Turning on the option fails as soon as we hit userspace. On my buildroot
based environment I get the help text for ld.so (????) and then a message
about attempting to kill init. I get a crash in init on the Hikey Android
environment as well. It almost seems like the __range_ok re-write
is triggering an error but it only seems to happen when the option is
enabled even when I take out the BUG. I'll see if I can get more useful
information.

Thanks,
Laura
Mark Rutland Nov. 1, 2017, 12:05 p.m. UTC | #5
On Tue, Oct 31, 2017 at 04:56:39PM -0700, Laura Abbott wrote:
> On 10/26/2017 02:09 AM, Mark Rutland wrote:

> > In Prague, Kees mentioned that it would be nice to have a mechanism to

> > catch bad __{get,put}_user uses, such as the recent CVE-2017-5123 [1,2]

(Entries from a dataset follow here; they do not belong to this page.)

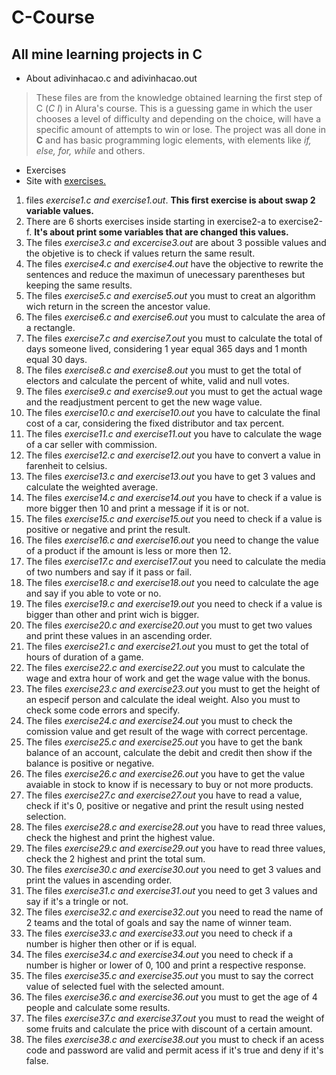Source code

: # C-Course


## All mine learning projects in C

- About adivinhacao.c and adivinhacao.out
> These files are from the knowledge obtained learning the first step of C (*C I*) in Alura's course. This is a guessing game in which the user chooses a level of difficulty and depending on the choice, will have a specific amount of attempts to win or lose. The project was all done in **C** and has basic programming logic elements, with elements like *if, else, for, while* and others.

- Exercises
- Site with [exercises.](https://fit.faccat.br/~fpereira/apostilas/exerc_resp_alg_mar2007.pdf)

 1. files *exercise1.c and exercise1.out*. **This first exercise is about swap 2 variable values.**
 1. There are 6 shorts exercises inside starting in exercise2-a to exercise2-f. **It's about print some variables that are changed this values.**
 1. The files *exercise3.c and excercise3.out* are about 3 possible values and the objetive is to check if values return the same result. 
 1. The files *exercise4.c and exercise4.out* have the objective to rewrite the sentences and reduce the maximun of unecessary parentheses but keeping the same results.
 1. The files *exercise5.c and exercise5.out* you must to creat an algorithm wich return in the screen the ancestor value.
 1. The files *exercise6.c and exercise6.out* you must to calculate the area of a rectangle.
 1. The files *exercise7.c and exercise7.out* you must to calculate the total of days someone lived, considering 1 year equal 365 days and 1 month equal 30 days.
 1. The files *exercise8.c and exercise8.out* you must to get the total of electors and calculate the percent of white, valid and null votes.
 1. The files *exercise9.c and exercise9.out* you must to get the actual wage and the readjustment percent to get the new wage value.
 1. The files *exercise10.c and exercise10.out* you have to calculate the final cost of a car, considering the fixed distributor and tax percent.
 1. The files *exercise11.c and exercise11.out* you have to calculate the wage of a car seller with commission.
 1. The files *exercise12.c and exercise12.out* you have to convert a value in farenheit to celsius.
 1. The files *exercise13.c and exercise13.out* you have to get 3 values and calculate the weighted average.
 1. The files *exercise14.c and exercise14.out* you have to check if a value is more bigger then 10 and print a message if it is or not.
 1. The files *exercise15.c and exercise15.out* you need to check if a value is positive or negative and print the result.
 1. The files *exercise16.c and exercise16.out* you need to change the value of a product if the amount is less or more then 12.
 1. The files *exercise17.c and exercise17.out* you need to calculate the media of two numbers and say if it pass or fail.
 1. The files *exercise18.c and exercise18.out* you need to calculate the age and say if you able to vote or no. 
 1. The files *exercise19.c and exercise19.out* you need to check if a value is bigger than other and print wich is bigger.
 1. The files *exercise20.c and exercise20.out* you must to get two values and print these values in an ascending order.
 1. The files *exercise21.c and exercise21.out* you must to get the total of hours of duration of a game.
 1. The files *exercise22.c and exercise22.out* you must to calculate the wage and extra hour of work and get the wage value with the bonus.
 1. The files *exercise23.c and exercise23.out* you must to get the height of an especif person and calculate the ideal weight. Also you must to check some code errors and specify.
 1. The files *exercise24.c and exercise24.out* you must to check the comission value and get result of the wage with correct percentage.
 1. The files *exercise25.c and exercise25.out* you have to get the bank balance of an account, calculate the debit and credit then show if the balance is positive or negative.
 1. The files *exercise26.c and exercise26.out* you have to get the value avaiable in stock to know if is necessary to buy or not more products.
 1. The files *exercise27.c and exercise27.out* you have to read a value, check if it's 0, positive or negative and print the result using nested selection.
 1. The files *exercise28.c and exercise28.out* you have to read three values, check the highest and print the highest value.
 1. The files *exercise29.c and exercise29.out* you have to read three values, check the 2 highest and print the total sum.
 1. The files *exercise30.c and exercise30.out* you need to get 3 values and print the values in ascending order.
 1. The files *exercise31.c and exercise31.out* you need to get 3 values and say if it's a tringle or not.
 1. The files *exercise32.c and exercise32.out* you need to read the name of 2 teams and the total of goals and say the name of winner team.
 1. The files *exercise33.c and exercise33.out* you need to check if a number is higher then other or if is equal.
 1. The files *exercise34.c and exercise34.out* you need to check if a number is higher or lower of 0, 100 and print a respective response.
 1. The files *exercise35.c and exercise35.out* you must to say the correct value of selected fuel with the selected amount.
 1. The files *exercise36.c and exercise36.out* you must to get the age of 4 people and calculate some results.
 1. The files *exercise37.c and exercise37.out* you must to read the weight of some fruits and calculate the price with discount of a certain amount.
 1. The files *exercise38.c and exercise38.out* you must to check if an acess code and password are valid and permit acess if it's true and deny if it's false.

> > issue with unsafe_put_user() in waitid().

> > 

> > These patches allow an optional access_ok() check to be dropped in

> > arm64's __{get,put}_user() primitives. These will then BUG() if a bad

> > user pointer is passed (which should only happen in the absence of an

> > earlier access_ok() check).


> Turning on the option fails as soon as we hit userspace. On my buildroot

> based environment I get the help text for ld.so (????) and then a message

> about attempting to kill init. 


Ouch. Thanks for the report, and sorry about this.

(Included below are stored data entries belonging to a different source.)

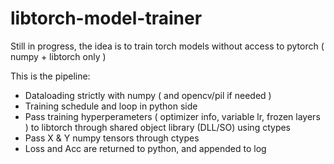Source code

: # libtorch-model-trainer
Still in progress, the idea is to train torch models without access to pytorch ( numpy + libtorch only )

This is the pipeline:

- Dataloading strictly with numpy ( and opencv/pil if needed )
- Training schedule and loop in python side
- Pass training hyperperameters ( optimizer info, variable lr, frozen layers ) to libtorch through shared object library (DLL/SO) using ctypes
- Pass X & Y numpy tensors through ctypes
- Loss and Acc are returned to python, and appended to log


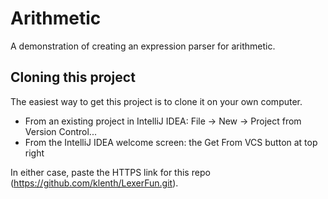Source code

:# Arithmetic
A demonstration of creating an expression parser for arithmetic.

## Cloning this project
The easiest way to get this project is to clone it on your own computer.
* From an existing project in IntelliJ IDEA: File → New → Project from Version Control...
* From the IntelliJ IDEA welcome screen: the Get From VCS button at top right

In either case, paste the HTTPS link for this repo (https://github.com/klenth/LexerFun.git).
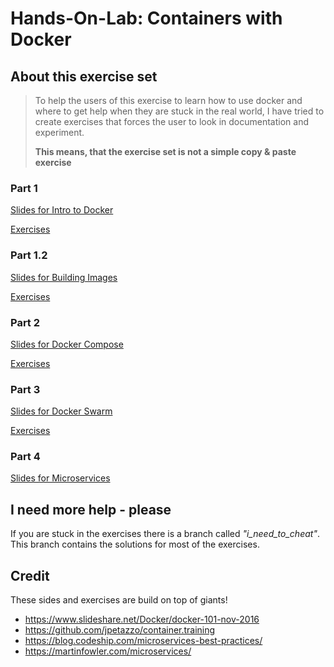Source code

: #  Hands-On-Lab: Containers with Docker

## About this exercise set

> To help the users of this exercise to learn how to use docker and where to get help when they are stuck in the real world, I have tried to create exercises that forces the user to look in documentation and experiment.
>
> **This means, that the exercise set is not a simple copy & paste exercise**

### Part 1

[Slides for Intro to Docker](https://gitpitch.com/mogensen/docker-handson-training/master?grs=github&t=moon&p=1-Intro-to-docker)

[Exercises](1-Intro-to-docker/1-running-containers)

### Part 1.2

[Slides for Building Images](https://gitpitch.com/mogensen/docker-handson-training/master?grs=github&t=moon&p=1.2-Docker-building)

[Exercises](1.2-Docker-building/1-building-images)

### Part 2

[Slides for Docker Compose](https://gitpitch.com/mogensen/docker-handson-training/master?grs=github&t=moon&p=2-Docker-compose)

[Exercises](2-Docker-compose/1-compose)

### Part 3

[Slides for Docker Swarm](https://gitpitch.com/mogensen/docker-handson-training/master?grs=github&t=moon&p=3-Docker-swarm)

[Exercises](3-Docker-swarm/Exercises.md)

### Part 4

[Slides for Microservices](https://gitpitch.com/mogensen/docker-handson-training/master?grs=github&t=moon&p=4-Microservice)


## I need more help - please

If you are stuck in the exercises there is a branch called _"i\_need\_to\_cheat"_.
This branch contains the solutions for most of the exercises.

## Credit

These sides and exercises are build on top of giants!

- https://www.slideshare.net/Docker/docker-101-nov-2016
- https://github.com/jpetazzo/container.training
- https://blog.codeship.com/microservices-best-practices/
- https://martinfowler.com/microservices/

The problem is that I evaluate the ptr argument twice in
__{get,put}_user(), and this may have side effects.

e.g. when the ELF loader does things like:

  __put_user((elf_addr_t)p, sp++)

... we increment sp twice, and write to the wrong user address, leaving
sp corrupt.

I have an additional patch [1] to fix this, which is in my
arm64/access-ok branch [2].

Thanks,
Mark.

[1] https://git.kernel.org/pub/scm/linux/kernel/git/mark/linux.git/commit/?h=arm64/access-ok&id=ebb7ff83eb53b8810395d5cf48712a4ae6d678543
[2] https://git.kernel.org/pub/scm/linux/kernel/git/mark/linux.git/log/?h=arm64/access-ok
Laura Abbott Nov. 1, 2017, 9:13 p.m. UTC | #6
On 11/01/2017 05:05 AM, Mark Rutland wrote:
> On Tue, Oct 31, 2017 at 04:56:39PM -0700, Laura Abbott wrote:

>> On 10/26/2017 02:09 AM, Mark Rutland wrote:

>>> In Prague, Kees mentioned that it would be nice to have a mechanism to

>>> catch bad __{get,put}_user uses, such as the recent CVE-2017-5123 [1,2]

>>> issue with unsafe_put_user() in waitid().

>>>

>>> These patches allow an optional access_ok() check to be dropped in

>>> arm64's __{get,put}_user() primitives. These will then BUG() if a bad

>>> user pointer is passed (which should only happen in the absence of an

>>> earlier access_ok() check).

> 

>> Turning on the option fails as soon as we hit userspace. On my buildroot

>> based environment I get the help text for ld.so (????) and then a message

>> about attempting to kill init. 

> 

> Ouch. Thanks for the report, and sorry about this.

> 

> The problem is that I evaluate the ptr argument twice in

> __{get,put}_user(), and this may have side effects.

> 

> e.g. when the ELF loader does things like:

> 

>   __put_user((elf_addr_t)p, sp++)

> 

> ... we increment sp twice, and write to the wrong user address, leaving

> sp corrupt.

> 

> I have an additional patch [1] to fix this, which is in my

> arm64/access-ok branch [2].

> 

> Thanks,

> Mark.

> 

> [1] https://git.kernel.org/pub/scm/linux/kernel/git/mark/linux.git/commit/?h=arm64/access-ok&id=ebb7ff83eb53b8810395d5cf48712a4ae6d678543

> [2] https://git.kernel.org/pub/scm/linux/kernel/git/mark/linux.git/log/?h=arm64/access-ok

> 


Thanks, the updated patch works. I wrote an LKDTM test to verify
the expected behavior (__{get,put}_user panic whereas {get,put}_user
do not). You're welcome to add Tested-by or I can wait for v2.

Thanks,
Laura
Kees Cook Nov. 1, 2017, 10:28 p.m. UTC | #7
On Wed, Nov 1, 2017 at 2:13 PM, Laura Abbott <labbott@redhat.com> wrote:
> On 11/01/2017 05:05 AM, Mark Rutland wrote:

>> On Tue, Oct 31, 2017 at 04:56:39PM -0700, Laura Abbott wrote:

>>> On 10/26/2017 02:09 AM, Mark Rutland wrote:

>>>> In Prague, Kees mentioned that it would be nice to have a mechanism to

>>>> catch bad __{get,put}_user uses, such as the recent CVE-2017-5123 [1,2]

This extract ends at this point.